**YOUR ASSIGNMENT:**
Copy out every line holding the string "hyperparameters" from the records below.

**Dataset entries:**
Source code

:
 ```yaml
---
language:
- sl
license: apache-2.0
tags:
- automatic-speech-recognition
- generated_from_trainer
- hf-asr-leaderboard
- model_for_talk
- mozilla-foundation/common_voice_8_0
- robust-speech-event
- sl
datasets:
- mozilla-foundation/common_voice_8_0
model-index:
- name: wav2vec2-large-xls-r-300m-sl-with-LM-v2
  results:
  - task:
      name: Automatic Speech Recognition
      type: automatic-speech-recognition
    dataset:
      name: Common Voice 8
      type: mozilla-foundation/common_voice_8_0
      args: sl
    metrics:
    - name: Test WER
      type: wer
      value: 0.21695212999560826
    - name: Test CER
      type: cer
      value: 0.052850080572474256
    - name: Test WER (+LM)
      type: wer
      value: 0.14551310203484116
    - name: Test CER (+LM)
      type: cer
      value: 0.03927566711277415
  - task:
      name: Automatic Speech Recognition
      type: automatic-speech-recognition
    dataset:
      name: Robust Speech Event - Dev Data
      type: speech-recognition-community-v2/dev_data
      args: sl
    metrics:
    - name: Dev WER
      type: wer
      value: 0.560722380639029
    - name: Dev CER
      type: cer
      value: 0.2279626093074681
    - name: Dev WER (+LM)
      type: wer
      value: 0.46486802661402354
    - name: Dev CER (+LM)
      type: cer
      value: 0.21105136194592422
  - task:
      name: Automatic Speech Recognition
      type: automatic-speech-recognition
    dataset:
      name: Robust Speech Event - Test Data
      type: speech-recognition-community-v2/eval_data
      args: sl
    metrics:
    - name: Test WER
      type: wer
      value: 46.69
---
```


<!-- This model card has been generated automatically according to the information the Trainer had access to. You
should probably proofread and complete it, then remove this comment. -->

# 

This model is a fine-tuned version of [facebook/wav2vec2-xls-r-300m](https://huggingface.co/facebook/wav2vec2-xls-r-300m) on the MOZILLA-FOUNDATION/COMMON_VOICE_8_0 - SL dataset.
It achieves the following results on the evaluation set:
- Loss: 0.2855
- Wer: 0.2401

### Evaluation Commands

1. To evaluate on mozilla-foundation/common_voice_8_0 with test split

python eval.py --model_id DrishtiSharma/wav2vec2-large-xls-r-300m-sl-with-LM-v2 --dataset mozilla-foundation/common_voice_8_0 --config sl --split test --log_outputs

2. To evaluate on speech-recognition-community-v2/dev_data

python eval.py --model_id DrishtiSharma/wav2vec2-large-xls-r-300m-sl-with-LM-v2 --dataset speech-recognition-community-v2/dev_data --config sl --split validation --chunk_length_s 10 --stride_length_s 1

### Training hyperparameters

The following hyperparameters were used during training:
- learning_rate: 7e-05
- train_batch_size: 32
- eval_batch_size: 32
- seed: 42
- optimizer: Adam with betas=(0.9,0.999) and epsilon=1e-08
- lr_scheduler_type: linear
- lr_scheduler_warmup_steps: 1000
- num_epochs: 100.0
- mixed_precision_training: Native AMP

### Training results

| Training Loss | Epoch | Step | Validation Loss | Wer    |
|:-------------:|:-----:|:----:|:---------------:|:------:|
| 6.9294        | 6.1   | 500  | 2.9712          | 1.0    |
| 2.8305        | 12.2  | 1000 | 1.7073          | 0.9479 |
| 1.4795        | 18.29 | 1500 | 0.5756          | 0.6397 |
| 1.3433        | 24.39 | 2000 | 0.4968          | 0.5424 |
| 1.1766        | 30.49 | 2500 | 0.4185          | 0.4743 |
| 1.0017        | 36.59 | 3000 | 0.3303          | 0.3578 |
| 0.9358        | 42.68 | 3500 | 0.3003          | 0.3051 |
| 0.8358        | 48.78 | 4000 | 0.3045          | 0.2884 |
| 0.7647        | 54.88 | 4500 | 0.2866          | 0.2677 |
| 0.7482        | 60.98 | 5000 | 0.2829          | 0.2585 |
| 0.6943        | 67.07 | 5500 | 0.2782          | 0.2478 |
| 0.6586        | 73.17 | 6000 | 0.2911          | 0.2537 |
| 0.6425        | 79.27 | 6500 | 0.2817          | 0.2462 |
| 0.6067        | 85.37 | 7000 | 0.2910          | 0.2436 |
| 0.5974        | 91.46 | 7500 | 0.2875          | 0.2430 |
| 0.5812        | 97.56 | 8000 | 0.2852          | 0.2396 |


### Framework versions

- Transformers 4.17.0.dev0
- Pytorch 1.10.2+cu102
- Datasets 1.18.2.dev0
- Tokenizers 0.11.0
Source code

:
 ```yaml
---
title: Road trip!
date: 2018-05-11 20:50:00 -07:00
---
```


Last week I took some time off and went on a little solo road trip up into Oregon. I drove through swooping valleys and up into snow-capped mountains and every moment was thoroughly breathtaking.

**EXERCISE ANSWER:**
### Training hyperparameters
The following hyperparameters were used during training:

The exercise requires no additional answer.